Dataset records:
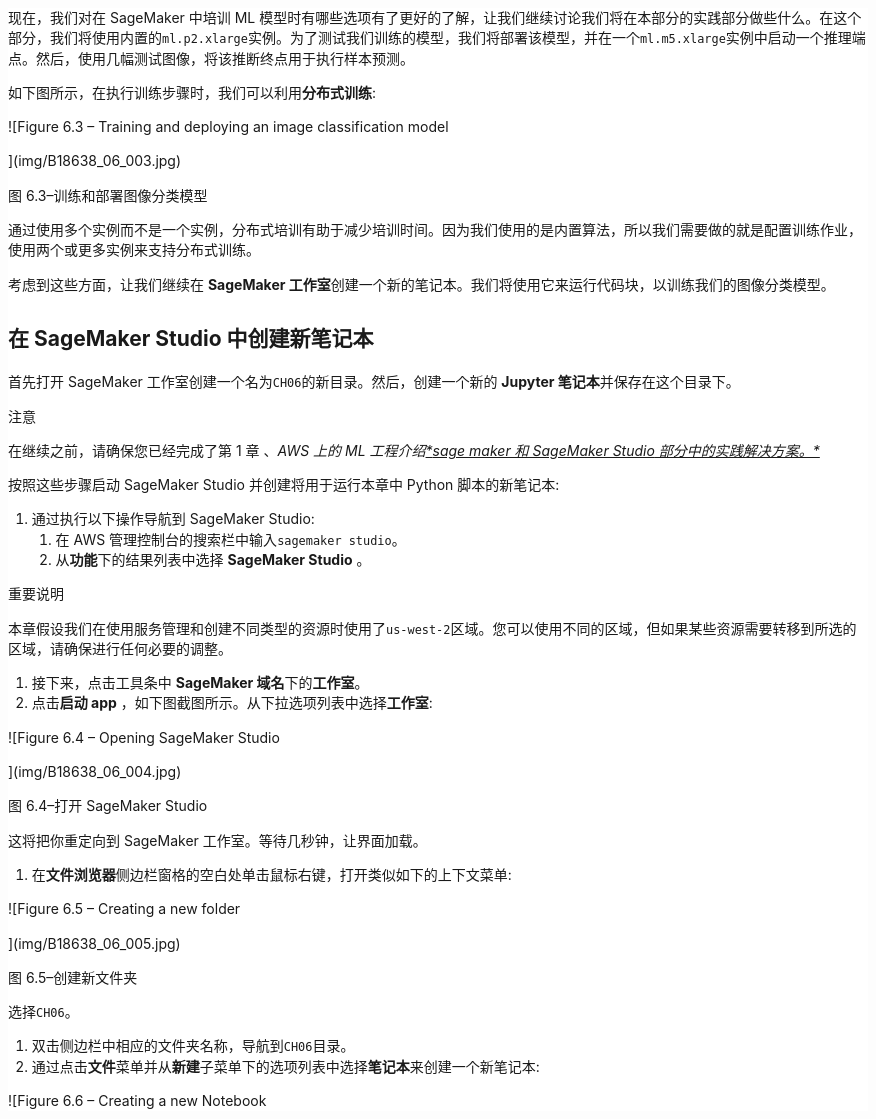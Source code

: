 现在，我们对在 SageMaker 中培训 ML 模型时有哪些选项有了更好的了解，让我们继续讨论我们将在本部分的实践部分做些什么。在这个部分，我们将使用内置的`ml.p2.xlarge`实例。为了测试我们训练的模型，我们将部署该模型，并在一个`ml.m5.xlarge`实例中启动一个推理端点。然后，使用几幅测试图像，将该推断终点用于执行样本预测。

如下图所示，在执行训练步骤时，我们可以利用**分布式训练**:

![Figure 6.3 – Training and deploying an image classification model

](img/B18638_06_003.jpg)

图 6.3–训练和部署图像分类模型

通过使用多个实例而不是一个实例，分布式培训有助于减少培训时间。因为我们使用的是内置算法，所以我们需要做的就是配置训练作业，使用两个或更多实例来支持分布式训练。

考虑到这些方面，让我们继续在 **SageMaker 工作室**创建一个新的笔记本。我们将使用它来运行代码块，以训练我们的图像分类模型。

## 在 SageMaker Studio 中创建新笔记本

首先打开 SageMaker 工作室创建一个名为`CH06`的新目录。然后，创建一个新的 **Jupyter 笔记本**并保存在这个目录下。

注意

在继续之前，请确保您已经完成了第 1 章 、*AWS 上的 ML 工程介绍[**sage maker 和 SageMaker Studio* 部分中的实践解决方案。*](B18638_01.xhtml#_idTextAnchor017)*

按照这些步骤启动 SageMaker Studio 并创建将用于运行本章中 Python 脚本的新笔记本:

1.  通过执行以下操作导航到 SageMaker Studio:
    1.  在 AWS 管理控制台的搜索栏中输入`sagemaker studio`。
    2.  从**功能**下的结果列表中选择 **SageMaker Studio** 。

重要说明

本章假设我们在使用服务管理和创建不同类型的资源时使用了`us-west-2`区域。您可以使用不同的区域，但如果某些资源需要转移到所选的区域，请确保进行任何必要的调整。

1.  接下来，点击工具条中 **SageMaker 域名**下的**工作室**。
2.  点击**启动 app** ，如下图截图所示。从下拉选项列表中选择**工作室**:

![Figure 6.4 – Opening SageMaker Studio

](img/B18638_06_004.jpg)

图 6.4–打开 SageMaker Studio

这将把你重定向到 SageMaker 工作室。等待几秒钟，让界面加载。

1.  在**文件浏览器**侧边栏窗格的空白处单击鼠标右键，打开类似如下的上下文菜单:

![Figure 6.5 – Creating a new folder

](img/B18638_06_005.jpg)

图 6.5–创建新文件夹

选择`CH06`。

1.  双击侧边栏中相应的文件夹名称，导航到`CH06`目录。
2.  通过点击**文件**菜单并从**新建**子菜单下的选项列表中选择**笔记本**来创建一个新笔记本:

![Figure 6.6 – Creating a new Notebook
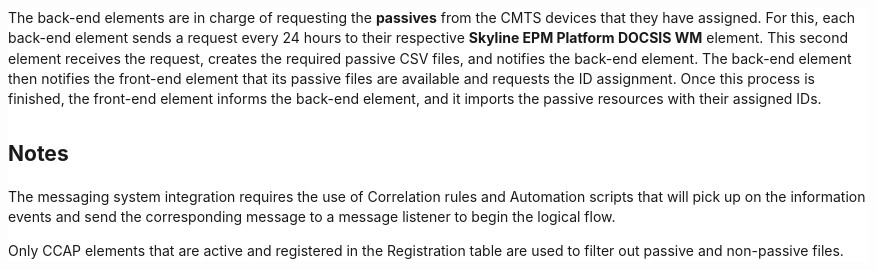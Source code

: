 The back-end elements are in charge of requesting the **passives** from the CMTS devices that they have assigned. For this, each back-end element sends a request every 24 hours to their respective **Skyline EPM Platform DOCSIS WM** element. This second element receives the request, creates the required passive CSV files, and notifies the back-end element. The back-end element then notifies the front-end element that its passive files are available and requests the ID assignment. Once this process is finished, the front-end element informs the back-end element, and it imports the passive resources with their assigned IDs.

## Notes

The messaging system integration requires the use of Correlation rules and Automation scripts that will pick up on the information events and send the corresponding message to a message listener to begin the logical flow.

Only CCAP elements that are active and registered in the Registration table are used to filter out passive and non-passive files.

Problem description: The line with "a new folder" and each line after it, through the final line of the data, are to be duplicated exactly, with pictures left out and nothing more included.

Answer to this exercise:
![Figure 6.5 – Creating a new folder

](img/B18638_06_005.jpg)

图 6.5–创建新文件夹

选择`CH06`。

1.  双击侧边栏中相应的文件夹名称，导航到`CH06`目录。
2.  通过点击**文件**菜单并从**新建**子菜单下的选项列表中选择**笔记本**来创建一个新笔记本:

![Figure 6.6 – Creating a new Notebook
Source code

: The back-end elements are in charge of requesting the **passives** from the CMTS devices that they have assigned. For this, each back-end element sends a request every 24 hours to their respective **Skyline EPM Platform DOCSIS WM** element. This second element receives the request, creates the required passive CSV files, and notifies the back-end element. The back-end element then notifies the front-end element that its passive files are available and requests the ID assignment. Once this process is finished, the front-end element informs the back-end element, and it imports the passive resources with their assigned IDs.

## Notes

The messaging system integration requires the use of Correlation rules and Automation scripts that will pick up on the information events and send the corresponding message to a message listener to begin the logical flow.

Only CCAP elements that are active and registered in the Registration table are used to filter out passive and non-passive files.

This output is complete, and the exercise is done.